Die Liste am Ende des Berichts ist freilich ein Witz. Es werden angebliche Angriffe aufgelistet, ohne die Quellen zu nennen, die unabhängig oder hoch zuverlässig sind und bestätigen würden, dass es sich um Chemiewaffenangriffe - auch mit unbekannten Substanzen - handelte und dass das Assad-Regime dafür verantwortlich ist. Wer will, glaubt also den Behauptungen der Autoren des GPPI.

Tobias Schneider, wohl der Hauptautor neben Theresa Lütkefend, ist Mitarbeiter am GPPI und kommt aus transatlantischen Kreisen. Er hat beim Center for European Policy Analysis gearbeitet, war Berater der Weltbank für Jemen und Syrien, kooperiert mit dem Middle East Institute und tritt auch als Experte beim Atlantic Council auf. Er vertritt amerikanische Interessen, wie man auch an einem von ihm für den Atlantic Council verfassten Bericht über den Wiederaufbau (2017) sehen kann, in dem er dazu auffordert, den Wiederaufbau zusammen mit den Alliierten, den Golfländern und der Türkei in den "Nicht-Regime-Gebieten" und unter Umgehung von Damaskus zu beginnen, also sich in diesen Gebieten, die nicht nur von Kurden, sondern eben auch von Dschihadisten kontrolliert werden, festzusetzen.

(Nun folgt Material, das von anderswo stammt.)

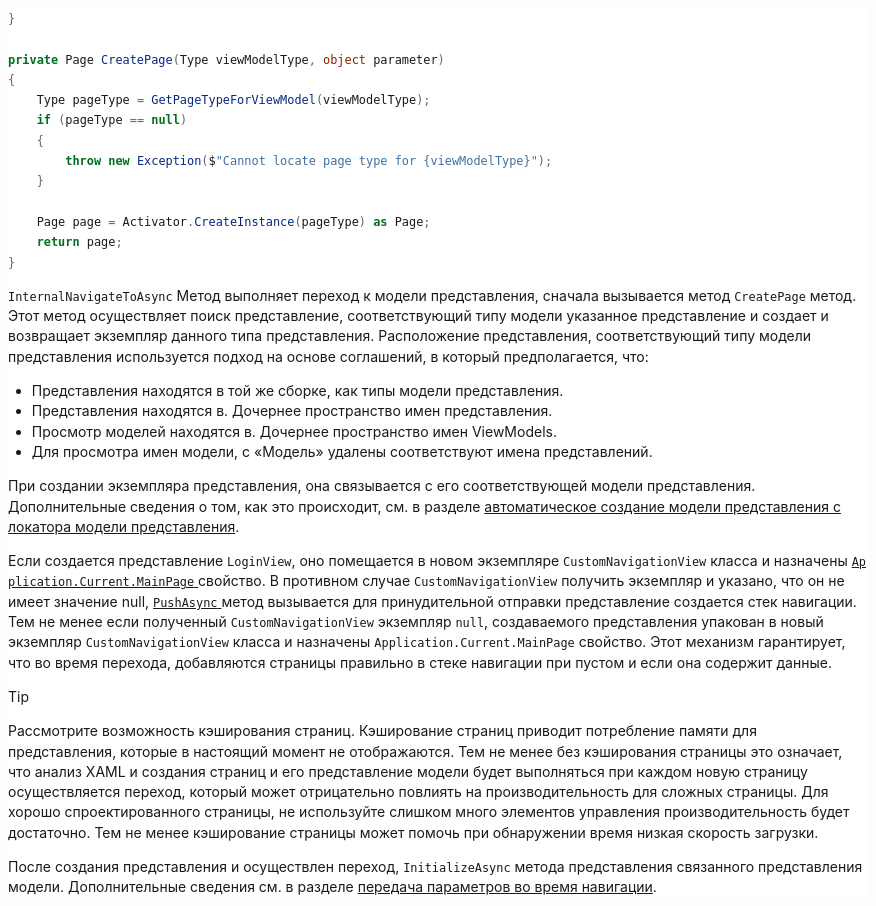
 ```csharp
}  

private Page CreatePage(Type viewModelType, object parameter)  
{  
    Type pageType = GetPageTypeForViewModel(viewModelType);  
    if (pageType == null)  
    {  
        throw new Exception($"Cannot locate page type for {viewModelType}");  
    }  

    Page page = Activator.CreateInstance(pageType) as Page;  
    return page;  
}
```

`InternalNavigateToAsync` Метод выполняет переход к модели представления, сначала вызывается метод `CreatePage` метод. Этот метод осуществляет поиск представление, соответствующий типу модели указанное представление и создает и возвращает экземпляр данного типа представления. Расположение представления, соответствующий типу модели представления используется подход на основе соглашений, в который предполагается, что:

-   Представления находятся в той же сборке, как типы модели представления.
-   Представления находятся в. Дочернее пространство имен представления.
-   Просмотр моделей находятся в. Дочернее пространство имен ViewModels.
-   Для просмотра имен модели, с «Модель» удалены соответствуют имена представлений.

При создании экземпляра представления, она связывается с его соответствующей модели представления. Дополнительные сведения о том, как это происходит, см. в разделе [автоматическое создание модели представления с локатора модели представления](~/xamarin-forms/enterprise-application-patterns/mvvm.md#automatically_creating_a_view_model_with_a_view_model_locator).

Если создается представление `LoginView`, оно помещается в новом экземпляре `CustomNavigationView` класса и назначены [ `Application.Current.MainPage` ](https://developer.xamarin.com/api/property/Xamarin.Forms.Application.MainPage/) свойство. В противном случае `CustomNavigationView` получить экземпляр и указано, что он не имеет значение null, [ `PushAsync` ](https://developer.xamarin.com/api/type/Xamarin.Forms.NavigationPage/) метод вызывается для принудительной отправки представление создается стек навигации. Тем не менее если полученный `CustomNavigationView` экземпляр `null`, создаваемого представления упакован в новый экземпляр `CustomNavigationView` класса и назначены `Application.Current.MainPage` свойство. Этот механизм гарантирует, что во время перехода, добавляются страницы правильно в стеке навигации при пустом и если она содержит данные.

> [!TIP]
> Рассмотрите возможность кэширования страниц. Кэширование страниц приводит потребление памяти для представления, которые в настоящий момент не отображаются. Тем не менее без кэширования страницы это означает, что анализ XAML и создания страниц и его представление модели будет выполняться при каждом новую страницу осуществляется переход, который может отрицательно повлиять на производительность для сложных страницы. Для хорошо спроектированного страницы, не используйте слишком много элементов управления производительность будет достаточно. Тем не менее кэширование страницы может помочь при обнаружении время низкая скорость загрузки.

После создания представления и осуществлен переход, `InitializeAsync` метода представления связанного представления модели. Дополнительные сведения см. в разделе [передача параметров во время навигации](#passing_parameters_during_navigation).

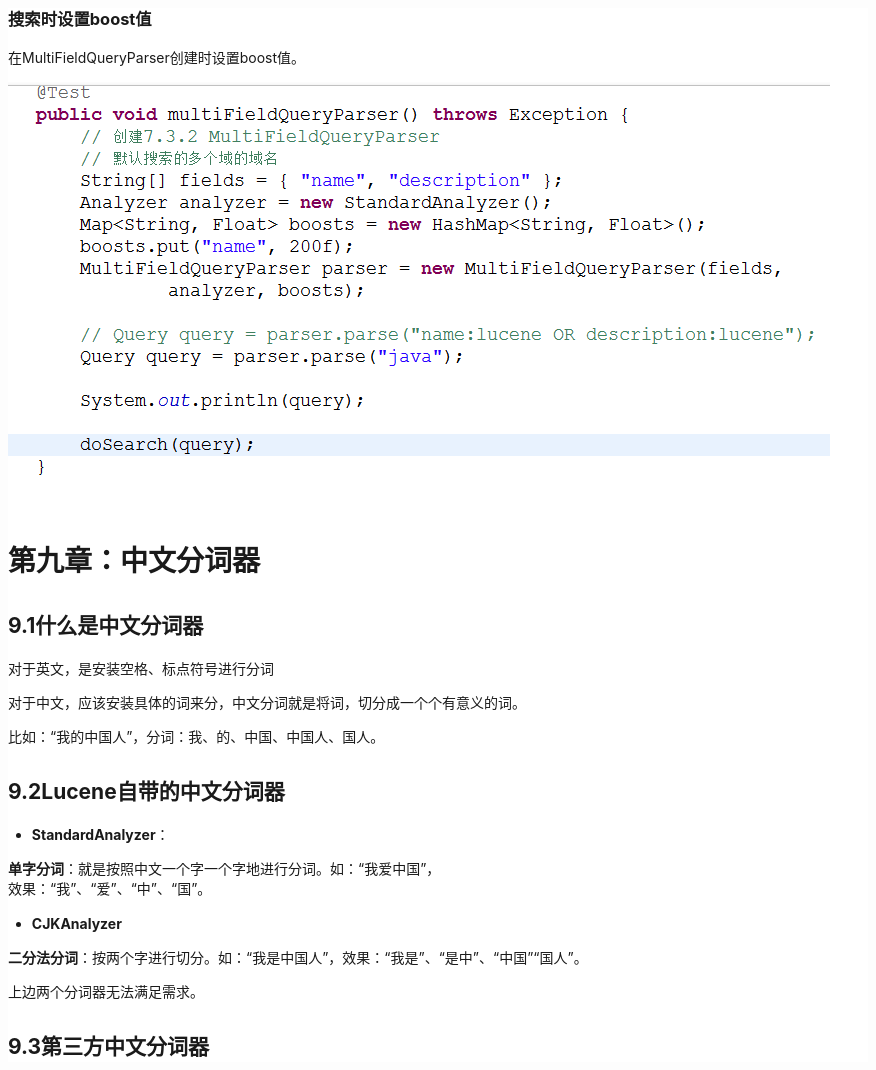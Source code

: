 ### 搜索时设置boost值

在MultiFieldQueryParser创建时设置boost值。

![](media/b386c7b0fe500e5cccbce2aafc12c2f2.png)

# 第九章：中文分词器

## 9.1什么是中文分词器

对于英文，是安装空格、标点符号进行分词

对于中文，应该安装具体的词来分，中文分词就是将词，切分成一个个有意义的词。

比如：“我的中国人”，分词：我、的、中国、中国人、国人。

## 9.2Lucene自带的中文分词器

-   **StandardAnalyzer**：

**单字分词**：就是按照中文一个字一个字地进行分词。如：“我爱中国”，  
效果：“我”、“爱”、“中”、“国”。

-   **CJKAnalyzer**

**二分法分词**：按两个字进行切分。如：“我是中国人”，效果：“我是”、“是中”、“中国”“国人”。

上边两个分词器无法满足需求。

## 9.3第三方中文分词器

Der Bericht verspricht nicht nur eine Untersuchung der bestätigten Chemiewaffeneinsätze, sondern eine "auf Beweise gestützte Analyse der taktischen und operativen Logik, die der Verwendung von Chemiewaffen als Teil der weiteren Strategie der strafenden Aufstandsbekämpfung des syrischen Regimes zugrundeliegt". Daraus sollen dann effektivere politische Antworten abgeleitet werden. Das dürfte wohl der auch vom Auswärtigen Amt mit dem Bericht verfolgte Zweck sein.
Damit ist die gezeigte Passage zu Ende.